Stored data entries
□ □ □ □ □ □ □
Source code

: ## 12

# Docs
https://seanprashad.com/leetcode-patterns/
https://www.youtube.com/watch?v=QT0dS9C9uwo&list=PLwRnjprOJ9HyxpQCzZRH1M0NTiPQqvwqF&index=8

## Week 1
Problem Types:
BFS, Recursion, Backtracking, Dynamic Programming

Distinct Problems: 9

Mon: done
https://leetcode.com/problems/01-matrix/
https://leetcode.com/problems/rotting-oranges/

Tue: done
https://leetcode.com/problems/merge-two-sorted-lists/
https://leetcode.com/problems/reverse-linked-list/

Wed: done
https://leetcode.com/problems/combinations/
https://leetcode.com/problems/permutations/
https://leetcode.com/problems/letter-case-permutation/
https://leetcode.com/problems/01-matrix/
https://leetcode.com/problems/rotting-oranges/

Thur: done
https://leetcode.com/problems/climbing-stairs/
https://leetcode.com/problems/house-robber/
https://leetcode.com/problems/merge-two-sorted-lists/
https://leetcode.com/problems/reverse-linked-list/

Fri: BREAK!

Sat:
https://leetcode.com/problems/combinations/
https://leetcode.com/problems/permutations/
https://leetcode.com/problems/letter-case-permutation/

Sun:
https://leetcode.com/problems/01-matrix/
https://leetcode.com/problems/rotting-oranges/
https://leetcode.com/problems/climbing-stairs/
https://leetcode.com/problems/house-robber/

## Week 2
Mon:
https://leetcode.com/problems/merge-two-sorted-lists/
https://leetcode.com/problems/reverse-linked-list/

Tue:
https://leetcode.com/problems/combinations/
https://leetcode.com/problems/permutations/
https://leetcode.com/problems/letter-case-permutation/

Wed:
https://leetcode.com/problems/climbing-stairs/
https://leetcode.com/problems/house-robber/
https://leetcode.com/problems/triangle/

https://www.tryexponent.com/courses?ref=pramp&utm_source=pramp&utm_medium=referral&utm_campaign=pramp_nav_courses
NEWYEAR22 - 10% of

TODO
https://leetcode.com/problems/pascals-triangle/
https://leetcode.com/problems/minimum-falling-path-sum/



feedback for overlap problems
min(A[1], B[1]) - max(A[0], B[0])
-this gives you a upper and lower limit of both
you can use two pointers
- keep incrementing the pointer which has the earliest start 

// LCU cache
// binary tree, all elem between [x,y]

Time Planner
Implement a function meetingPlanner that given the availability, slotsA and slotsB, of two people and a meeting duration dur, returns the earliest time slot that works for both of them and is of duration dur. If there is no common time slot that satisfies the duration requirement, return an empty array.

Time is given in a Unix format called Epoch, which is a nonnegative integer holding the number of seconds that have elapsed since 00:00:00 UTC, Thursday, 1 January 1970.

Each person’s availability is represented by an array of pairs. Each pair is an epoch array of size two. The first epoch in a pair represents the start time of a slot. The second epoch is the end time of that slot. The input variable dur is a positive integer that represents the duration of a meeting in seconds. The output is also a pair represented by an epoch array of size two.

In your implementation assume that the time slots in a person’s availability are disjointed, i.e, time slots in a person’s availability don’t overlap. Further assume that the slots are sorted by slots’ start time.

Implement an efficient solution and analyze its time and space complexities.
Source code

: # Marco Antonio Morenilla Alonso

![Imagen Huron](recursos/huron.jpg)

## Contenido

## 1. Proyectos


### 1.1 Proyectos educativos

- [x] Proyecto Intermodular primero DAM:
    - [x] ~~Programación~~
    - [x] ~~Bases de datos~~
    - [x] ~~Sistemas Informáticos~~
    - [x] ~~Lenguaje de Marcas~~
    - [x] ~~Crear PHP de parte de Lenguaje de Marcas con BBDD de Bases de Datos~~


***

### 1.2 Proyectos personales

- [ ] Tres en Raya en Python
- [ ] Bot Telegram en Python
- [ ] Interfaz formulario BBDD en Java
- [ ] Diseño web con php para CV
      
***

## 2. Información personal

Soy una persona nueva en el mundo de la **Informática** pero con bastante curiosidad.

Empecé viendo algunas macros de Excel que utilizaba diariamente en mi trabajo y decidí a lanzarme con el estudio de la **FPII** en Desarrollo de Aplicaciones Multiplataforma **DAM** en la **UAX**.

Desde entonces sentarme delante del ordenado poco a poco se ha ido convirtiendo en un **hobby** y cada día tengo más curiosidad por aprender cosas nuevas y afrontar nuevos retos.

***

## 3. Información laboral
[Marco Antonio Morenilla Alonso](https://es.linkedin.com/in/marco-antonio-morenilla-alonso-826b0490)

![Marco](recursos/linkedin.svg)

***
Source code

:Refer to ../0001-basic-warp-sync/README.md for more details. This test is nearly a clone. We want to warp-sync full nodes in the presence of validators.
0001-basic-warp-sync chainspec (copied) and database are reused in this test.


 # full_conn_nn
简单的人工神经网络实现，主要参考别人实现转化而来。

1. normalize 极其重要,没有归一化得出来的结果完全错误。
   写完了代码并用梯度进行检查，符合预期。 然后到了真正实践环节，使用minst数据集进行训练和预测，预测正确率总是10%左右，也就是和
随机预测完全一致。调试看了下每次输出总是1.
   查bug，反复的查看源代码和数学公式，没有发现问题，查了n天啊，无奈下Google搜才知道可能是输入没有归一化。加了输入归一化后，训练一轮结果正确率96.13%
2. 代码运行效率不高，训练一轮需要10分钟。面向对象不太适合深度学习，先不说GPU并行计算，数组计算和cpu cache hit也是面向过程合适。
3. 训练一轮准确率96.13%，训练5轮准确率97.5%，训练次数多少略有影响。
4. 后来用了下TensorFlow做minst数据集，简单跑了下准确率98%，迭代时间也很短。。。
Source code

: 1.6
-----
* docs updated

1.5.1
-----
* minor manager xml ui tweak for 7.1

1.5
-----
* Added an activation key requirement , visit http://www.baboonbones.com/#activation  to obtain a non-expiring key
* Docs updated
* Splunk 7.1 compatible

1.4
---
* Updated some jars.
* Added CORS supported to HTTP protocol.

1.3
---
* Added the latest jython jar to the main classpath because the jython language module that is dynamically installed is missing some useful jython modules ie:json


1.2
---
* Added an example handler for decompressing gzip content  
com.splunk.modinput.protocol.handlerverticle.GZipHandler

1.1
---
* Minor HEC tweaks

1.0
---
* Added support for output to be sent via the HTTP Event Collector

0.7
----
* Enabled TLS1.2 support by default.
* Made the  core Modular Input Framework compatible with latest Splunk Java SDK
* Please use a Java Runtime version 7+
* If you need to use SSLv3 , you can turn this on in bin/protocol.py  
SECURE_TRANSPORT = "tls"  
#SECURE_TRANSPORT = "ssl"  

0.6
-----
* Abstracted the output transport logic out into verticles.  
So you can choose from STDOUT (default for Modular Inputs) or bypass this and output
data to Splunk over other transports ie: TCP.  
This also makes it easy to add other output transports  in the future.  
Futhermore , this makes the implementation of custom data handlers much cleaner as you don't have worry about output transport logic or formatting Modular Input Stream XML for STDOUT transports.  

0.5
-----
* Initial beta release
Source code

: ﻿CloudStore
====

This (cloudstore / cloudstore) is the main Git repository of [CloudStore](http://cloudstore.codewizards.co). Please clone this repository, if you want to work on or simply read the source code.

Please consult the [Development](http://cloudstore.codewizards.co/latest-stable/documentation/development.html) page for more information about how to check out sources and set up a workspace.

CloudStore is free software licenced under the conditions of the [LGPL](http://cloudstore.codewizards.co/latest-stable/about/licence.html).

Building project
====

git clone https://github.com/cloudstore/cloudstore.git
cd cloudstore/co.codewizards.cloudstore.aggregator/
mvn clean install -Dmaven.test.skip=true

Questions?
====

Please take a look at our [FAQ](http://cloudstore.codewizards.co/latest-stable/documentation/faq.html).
□ □ □ □ □ □ □
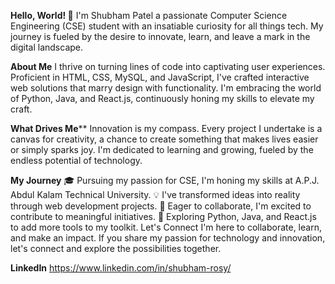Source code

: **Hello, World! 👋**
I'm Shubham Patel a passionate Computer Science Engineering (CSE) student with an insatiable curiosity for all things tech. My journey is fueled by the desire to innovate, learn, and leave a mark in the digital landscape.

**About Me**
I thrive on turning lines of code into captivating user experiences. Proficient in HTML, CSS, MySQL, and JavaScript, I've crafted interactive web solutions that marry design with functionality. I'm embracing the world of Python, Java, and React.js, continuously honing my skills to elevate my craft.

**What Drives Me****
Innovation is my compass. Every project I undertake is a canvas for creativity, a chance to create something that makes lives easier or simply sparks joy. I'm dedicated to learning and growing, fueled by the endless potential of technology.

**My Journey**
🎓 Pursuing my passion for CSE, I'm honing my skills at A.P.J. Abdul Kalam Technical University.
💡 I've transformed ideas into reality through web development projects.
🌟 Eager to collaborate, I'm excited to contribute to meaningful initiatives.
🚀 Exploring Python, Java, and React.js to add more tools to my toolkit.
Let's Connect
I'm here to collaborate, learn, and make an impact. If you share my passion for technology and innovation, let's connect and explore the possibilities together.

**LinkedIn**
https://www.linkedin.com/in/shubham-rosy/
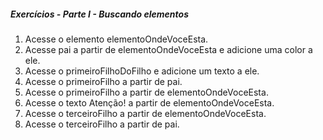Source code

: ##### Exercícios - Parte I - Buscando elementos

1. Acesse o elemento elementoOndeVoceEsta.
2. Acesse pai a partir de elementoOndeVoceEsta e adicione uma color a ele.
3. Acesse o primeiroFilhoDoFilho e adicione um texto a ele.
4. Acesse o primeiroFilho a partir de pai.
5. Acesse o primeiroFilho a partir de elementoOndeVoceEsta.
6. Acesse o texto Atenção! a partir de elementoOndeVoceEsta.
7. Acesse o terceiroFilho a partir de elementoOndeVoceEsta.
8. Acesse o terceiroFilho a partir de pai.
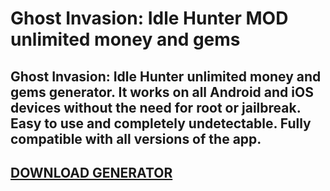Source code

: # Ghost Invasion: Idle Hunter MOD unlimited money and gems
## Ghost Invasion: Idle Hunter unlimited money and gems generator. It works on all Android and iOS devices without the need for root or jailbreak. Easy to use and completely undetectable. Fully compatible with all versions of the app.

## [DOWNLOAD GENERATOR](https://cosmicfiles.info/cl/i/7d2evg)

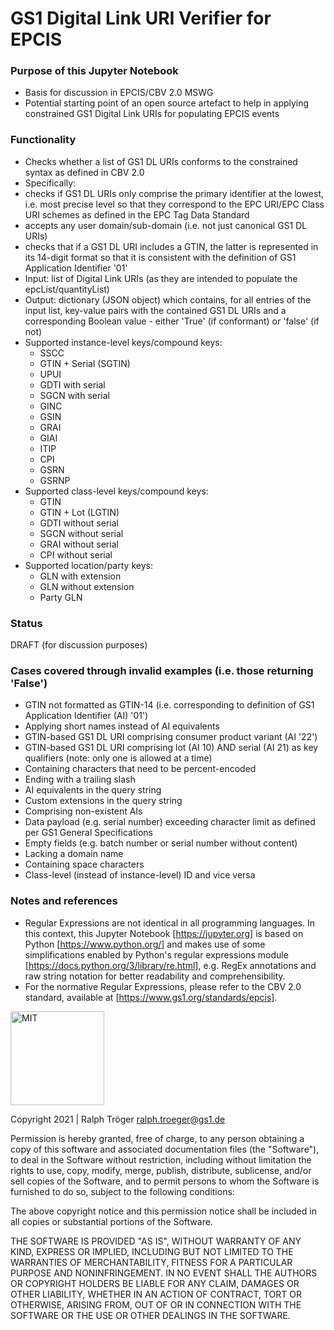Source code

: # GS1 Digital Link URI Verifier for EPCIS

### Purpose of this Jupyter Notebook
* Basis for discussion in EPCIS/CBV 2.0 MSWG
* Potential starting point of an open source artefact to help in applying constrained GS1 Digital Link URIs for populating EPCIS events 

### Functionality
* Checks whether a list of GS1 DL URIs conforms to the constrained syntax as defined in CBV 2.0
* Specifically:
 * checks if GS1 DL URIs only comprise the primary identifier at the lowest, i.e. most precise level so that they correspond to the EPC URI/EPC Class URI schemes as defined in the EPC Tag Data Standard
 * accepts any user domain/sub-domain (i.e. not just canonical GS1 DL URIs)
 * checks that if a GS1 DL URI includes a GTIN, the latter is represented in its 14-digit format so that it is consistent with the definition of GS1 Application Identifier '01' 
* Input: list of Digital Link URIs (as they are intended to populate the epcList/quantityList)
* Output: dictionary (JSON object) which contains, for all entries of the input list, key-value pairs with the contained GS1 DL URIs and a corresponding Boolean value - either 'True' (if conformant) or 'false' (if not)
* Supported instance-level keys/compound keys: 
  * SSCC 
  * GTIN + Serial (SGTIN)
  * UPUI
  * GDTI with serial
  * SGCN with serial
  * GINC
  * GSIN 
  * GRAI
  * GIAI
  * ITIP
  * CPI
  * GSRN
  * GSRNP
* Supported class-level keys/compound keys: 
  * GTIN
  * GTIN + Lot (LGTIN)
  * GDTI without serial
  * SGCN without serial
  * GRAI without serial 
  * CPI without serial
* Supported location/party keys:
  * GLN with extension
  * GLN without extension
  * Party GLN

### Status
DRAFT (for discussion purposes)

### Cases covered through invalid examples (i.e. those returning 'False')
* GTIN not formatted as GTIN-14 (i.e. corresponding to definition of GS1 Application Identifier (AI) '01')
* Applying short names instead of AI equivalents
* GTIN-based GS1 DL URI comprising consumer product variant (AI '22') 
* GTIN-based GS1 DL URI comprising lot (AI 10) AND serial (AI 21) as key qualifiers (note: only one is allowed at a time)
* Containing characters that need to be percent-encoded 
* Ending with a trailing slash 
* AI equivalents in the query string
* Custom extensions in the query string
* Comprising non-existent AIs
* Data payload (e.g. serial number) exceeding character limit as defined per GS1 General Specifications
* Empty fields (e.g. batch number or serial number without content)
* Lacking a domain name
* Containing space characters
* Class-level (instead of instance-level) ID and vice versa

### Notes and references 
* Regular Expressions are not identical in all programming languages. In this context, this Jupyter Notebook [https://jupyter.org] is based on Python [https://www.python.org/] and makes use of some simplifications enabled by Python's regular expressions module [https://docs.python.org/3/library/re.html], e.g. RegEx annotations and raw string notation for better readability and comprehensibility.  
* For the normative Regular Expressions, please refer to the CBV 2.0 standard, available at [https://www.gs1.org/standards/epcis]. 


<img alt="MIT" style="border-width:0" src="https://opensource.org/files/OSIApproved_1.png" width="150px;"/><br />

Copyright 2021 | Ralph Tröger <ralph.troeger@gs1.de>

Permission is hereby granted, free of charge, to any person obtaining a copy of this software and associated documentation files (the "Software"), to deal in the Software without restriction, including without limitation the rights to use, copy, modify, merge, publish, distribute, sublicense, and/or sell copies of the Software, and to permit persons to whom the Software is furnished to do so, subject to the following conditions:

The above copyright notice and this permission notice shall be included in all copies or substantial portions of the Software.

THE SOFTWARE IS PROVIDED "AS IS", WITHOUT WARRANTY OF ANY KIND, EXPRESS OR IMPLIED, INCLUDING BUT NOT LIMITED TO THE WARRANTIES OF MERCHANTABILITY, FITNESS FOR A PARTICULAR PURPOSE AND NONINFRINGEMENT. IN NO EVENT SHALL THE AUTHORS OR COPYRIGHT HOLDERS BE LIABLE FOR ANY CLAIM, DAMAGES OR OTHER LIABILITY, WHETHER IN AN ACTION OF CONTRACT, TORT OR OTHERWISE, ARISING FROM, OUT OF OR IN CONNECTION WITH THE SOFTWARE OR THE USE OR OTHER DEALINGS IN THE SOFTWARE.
□ □ □ □ □ □ □
# WHAT THE TASK ASKS
Above are some lines. Repeat exactly, and only, those from the line that has "随机预测完全一致。调试看了下每次输出总是1." through the line that has "This (cloudstore /".

# ANSWER SECTION
随机预测完全一致。调试看了下每次输出总是1.
   查bug，反复的查看源代码和数学公式，没有发现问题，查了n天啊，无奈下Google搜才知道可能是输入没有归一化。加了输入归一化后，训练一轮结果正确率96.13%
2. 代码运行效率不高，训练一轮需要10分钟。面向对象不太适合深度学习，先不说GPU并行计算，数组计算和cpu cache hit也是面向过程合适。
3. 训练一轮准确率96.13%，训练5轮准确率97.5%，训练次数多少略有影响。
4. 后来用了下TensorFlow做minst数据集，简单跑了下准确率98%，迭代时间也很短。。。
Source code

: 1.6
-----
* docs updated

1.5.1
-----
* minor manager xml ui tweak for 7.1

1.5
-----
* Added an activation key requirement , visit http://www.baboonbones.com/#activation  to obtain a non-expiring key
* Docs updated
* Splunk 7.1 compatible

1.4
---
* Updated some jars.
* Added CORS supported to HTTP protocol.

1.3
---
* Added the latest jython jar to the main classpath because the jython language module that is dynamically installed is missing some useful jython modules ie:json


1.2
---
* Added an example handler for decompressing gzip content  
com.splunk.modinput.protocol.handlerverticle.GZipHandler

1.1
---
* Minor HEC tweaks

1.0
---
* Added support for output to be sent via the HTTP Event Collector

0.7
----
* Enabled TLS1.2 support by default.
* Made the  core Modular Input Framework compatible with latest Splunk Java SDK
* Please use a Java Runtime version 7+
* If you need to use SSLv3 , you can turn this on in bin/protocol.py  
SECURE_TRANSPORT = "tls"  
#SECURE_TRANSPORT = "ssl"  

0.6
-----
* Abstracted the output transport logic out into verticles.  
So you can choose from STDOUT (default for Modular Inputs) or bypass this and output
data to Splunk over other transports ie: TCP.  
This also makes it easy to add other output transports  in the future.  
Futhermore , this makes the implementation of custom data handlers much cleaner as you don't have worry about output transport logic or formatting Modular Input Stream XML for STDOUT transports.  

0.5
-----
* Initial beta release
Source code

: ﻿CloudStore
====

This (cloudstore / cloudstore) is the main Git repository of [CloudStore](http://cloudstore.codewizards.co). Please clone this repository, if you want to work on or simply read the source code.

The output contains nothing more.